The end of 2016 is fast approaching and what a year it has been. On a global level we have grieved over the loss of many icons, we’ve watched in horror at the atrocities happening in Syria and we’ve stared in disbelief at the USA election results. For me, and I suspect for many in the LGBT* minority groups, it has been blow after blow, losing icons, losing fights for equality and feeling the ground tilting underneath us.
It may seem that we live in a world of wide open eyes, of acceptance and equality. We have, after all, got equal marriage rights in the whole USA and UK now. (Steady there…I know it’s a shocker but it really has happened!).

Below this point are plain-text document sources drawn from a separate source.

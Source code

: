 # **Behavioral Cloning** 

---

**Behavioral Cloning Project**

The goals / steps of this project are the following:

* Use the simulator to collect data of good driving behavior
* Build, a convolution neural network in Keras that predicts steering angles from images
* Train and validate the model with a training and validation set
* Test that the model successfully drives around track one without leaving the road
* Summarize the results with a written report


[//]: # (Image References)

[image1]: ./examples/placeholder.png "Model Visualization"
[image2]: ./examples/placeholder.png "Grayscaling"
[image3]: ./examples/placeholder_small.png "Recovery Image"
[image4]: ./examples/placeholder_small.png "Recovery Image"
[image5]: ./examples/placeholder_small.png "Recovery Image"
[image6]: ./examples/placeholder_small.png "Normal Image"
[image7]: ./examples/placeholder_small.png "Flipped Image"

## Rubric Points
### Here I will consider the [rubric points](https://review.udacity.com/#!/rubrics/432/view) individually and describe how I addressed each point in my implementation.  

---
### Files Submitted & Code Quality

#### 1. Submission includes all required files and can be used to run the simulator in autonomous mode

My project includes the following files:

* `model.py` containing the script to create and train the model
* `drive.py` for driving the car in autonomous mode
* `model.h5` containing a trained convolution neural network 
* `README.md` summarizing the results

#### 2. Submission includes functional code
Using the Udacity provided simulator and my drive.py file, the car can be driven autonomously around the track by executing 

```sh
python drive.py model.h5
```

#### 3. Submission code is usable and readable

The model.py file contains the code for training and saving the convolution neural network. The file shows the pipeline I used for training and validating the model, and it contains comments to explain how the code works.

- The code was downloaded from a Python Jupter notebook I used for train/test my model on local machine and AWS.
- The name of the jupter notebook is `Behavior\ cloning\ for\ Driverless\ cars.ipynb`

However 2016 has been the year to prove us wrong. It has been the year of the so-called “bathroom bill” which calls for transgender people to be forced to use the toilets of their assigned-at-birth gender.
2016 was a year of changes for me too. Mostly in the right direction, I have come out more fully, begun the process of transitioning (though I still don’t fully know what that will mean for me) and I now sit here with some smarting scars in the place of my unwanted breasts. I am becoming myself. So what will next year hold?
I don’t make resolutions, I have found too often the pressure to execute them perfectly have driven me to anxiety and illness. In my mind I imagine I will sit here in a year’s time with a buff body, slim hips, a face that passes more as a man than not. I will have aced my second year at uni and be breezing through my third. I will be married to my beautiful wife, it will be perfect. And yet, in reality, I know that only the last in that list will really happen. So you see why resolutions are unrealistic.
Instead the new year will bring a different kind of new me. I will fashion a new me from actions and words, a new form sewn out of relationships and strengthened with self confidence. I will endeavor to look in the mirror and like what I see, or find something each day to like. I will try my best to love more, to love stronger, to be kinder. And I will continue my fight to make a place in this world for me. For us. For those of us who fall between the lines, who slip between the cracks. I will shout louder and shine brighter so I cannot be ignored. This time next year I hope that I can sit here and say that, somehow, I made a difference. I brought freedom. I brought hope.
Happy New Year everybody. May the next one be even better.